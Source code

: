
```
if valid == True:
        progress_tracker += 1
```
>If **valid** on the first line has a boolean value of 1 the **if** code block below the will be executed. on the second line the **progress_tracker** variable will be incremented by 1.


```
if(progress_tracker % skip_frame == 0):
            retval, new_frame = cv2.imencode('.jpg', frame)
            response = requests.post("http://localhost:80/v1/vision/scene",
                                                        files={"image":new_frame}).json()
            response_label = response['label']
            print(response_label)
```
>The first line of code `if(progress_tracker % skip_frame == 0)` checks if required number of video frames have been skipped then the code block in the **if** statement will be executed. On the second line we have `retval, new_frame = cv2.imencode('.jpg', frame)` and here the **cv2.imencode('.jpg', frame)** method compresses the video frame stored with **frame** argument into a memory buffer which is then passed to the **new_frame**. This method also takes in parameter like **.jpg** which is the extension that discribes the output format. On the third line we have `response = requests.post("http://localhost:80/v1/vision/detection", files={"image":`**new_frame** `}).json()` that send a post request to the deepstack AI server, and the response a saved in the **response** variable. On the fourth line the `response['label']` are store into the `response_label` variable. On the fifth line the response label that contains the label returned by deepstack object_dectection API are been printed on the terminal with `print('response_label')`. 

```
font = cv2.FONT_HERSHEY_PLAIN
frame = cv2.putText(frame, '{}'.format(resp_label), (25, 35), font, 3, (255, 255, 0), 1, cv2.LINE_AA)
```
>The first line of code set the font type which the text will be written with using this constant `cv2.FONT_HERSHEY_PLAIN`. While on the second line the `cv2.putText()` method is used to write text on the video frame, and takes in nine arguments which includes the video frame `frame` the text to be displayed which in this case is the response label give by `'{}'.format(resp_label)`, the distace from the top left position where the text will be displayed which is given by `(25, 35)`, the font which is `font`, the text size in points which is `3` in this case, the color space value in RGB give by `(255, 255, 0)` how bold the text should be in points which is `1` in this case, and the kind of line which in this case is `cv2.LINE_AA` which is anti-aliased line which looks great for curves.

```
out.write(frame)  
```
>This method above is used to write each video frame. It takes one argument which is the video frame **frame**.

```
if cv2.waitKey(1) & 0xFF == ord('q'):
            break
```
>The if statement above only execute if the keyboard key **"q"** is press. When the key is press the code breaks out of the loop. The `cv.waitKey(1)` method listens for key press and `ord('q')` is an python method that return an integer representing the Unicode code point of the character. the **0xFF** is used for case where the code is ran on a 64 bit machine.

· · · · · · ·

__TASK GOAL__
Only a number is wanted here. How many lines in the material contain "valid"?

__SOLUTION FOR THIS PROBLEM__
2